● **What you need to do**:
Your answer should consist of the lines in the data below that contain "quickly".

[Plain-text document sources]
▬▬▬▬▬▬

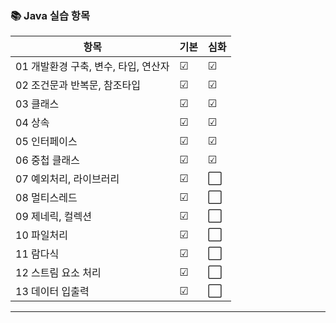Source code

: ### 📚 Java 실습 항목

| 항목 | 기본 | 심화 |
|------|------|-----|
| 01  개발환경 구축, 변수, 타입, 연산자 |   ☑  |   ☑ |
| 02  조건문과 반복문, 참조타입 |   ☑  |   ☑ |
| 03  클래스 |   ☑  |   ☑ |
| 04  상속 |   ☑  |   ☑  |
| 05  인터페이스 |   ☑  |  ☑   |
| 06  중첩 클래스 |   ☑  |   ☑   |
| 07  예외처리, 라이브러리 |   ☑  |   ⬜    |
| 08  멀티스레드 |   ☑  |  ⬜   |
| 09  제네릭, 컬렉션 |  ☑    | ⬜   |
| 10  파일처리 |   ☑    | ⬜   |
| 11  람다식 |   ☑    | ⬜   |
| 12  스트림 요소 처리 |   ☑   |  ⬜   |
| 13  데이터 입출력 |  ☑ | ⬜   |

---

▬▬▬▬▬▬

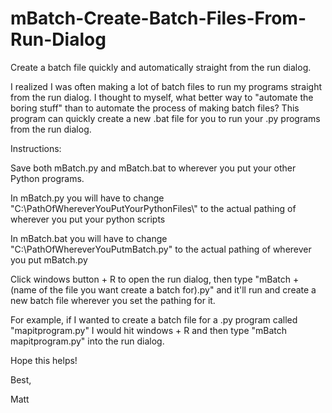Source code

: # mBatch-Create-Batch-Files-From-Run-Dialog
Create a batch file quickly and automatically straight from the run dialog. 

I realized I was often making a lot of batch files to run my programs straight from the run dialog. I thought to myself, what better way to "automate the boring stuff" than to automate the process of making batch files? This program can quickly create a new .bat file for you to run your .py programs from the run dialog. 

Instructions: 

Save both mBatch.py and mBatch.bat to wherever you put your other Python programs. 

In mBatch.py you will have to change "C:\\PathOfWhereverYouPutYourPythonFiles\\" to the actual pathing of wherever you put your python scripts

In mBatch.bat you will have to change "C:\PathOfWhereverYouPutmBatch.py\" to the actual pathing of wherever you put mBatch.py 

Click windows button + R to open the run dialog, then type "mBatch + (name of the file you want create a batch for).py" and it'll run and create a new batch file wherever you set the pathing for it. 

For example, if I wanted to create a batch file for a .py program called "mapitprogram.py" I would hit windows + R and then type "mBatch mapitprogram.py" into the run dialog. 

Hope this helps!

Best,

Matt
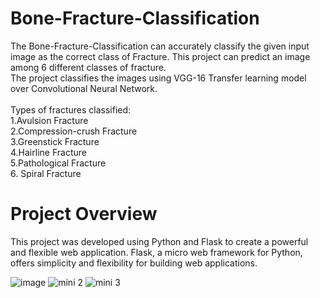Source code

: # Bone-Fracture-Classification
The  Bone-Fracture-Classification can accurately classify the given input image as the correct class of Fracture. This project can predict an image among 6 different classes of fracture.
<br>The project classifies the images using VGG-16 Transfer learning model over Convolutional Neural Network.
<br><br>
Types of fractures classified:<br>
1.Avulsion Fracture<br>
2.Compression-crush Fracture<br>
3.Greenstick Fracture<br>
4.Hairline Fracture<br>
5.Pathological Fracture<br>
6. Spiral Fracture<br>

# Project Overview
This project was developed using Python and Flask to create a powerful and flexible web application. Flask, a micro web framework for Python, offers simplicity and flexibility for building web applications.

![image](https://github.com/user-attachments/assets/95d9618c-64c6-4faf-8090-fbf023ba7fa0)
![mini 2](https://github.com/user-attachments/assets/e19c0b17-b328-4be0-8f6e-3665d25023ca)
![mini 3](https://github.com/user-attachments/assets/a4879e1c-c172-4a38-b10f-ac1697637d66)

▬▬▬▬▬▬

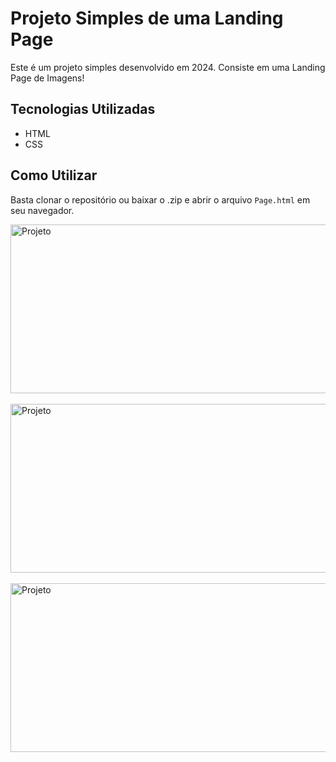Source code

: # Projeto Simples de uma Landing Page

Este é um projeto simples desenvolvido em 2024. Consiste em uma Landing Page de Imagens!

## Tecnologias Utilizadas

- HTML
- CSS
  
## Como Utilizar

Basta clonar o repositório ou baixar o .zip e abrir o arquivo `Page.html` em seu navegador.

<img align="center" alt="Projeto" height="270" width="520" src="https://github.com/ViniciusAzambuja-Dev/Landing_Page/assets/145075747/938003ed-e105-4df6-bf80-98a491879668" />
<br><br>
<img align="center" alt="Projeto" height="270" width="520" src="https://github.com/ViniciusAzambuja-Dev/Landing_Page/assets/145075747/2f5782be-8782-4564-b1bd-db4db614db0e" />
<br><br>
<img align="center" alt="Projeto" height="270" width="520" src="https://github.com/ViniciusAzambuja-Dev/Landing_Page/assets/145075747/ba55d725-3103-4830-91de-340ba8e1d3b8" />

▬▬▬▬▬▬

● **Solution to this exercise**:
Create a batch file quickly and automatically straight from the run dialog. 
I realized I was often making a lot of batch files to run my programs straight from the run dialog. I thought to myself, what better way to "automate the boring stuff" than to automate the process of making batch files? This program can quickly create a new .bat file for you to run your .py programs from the run dialog. 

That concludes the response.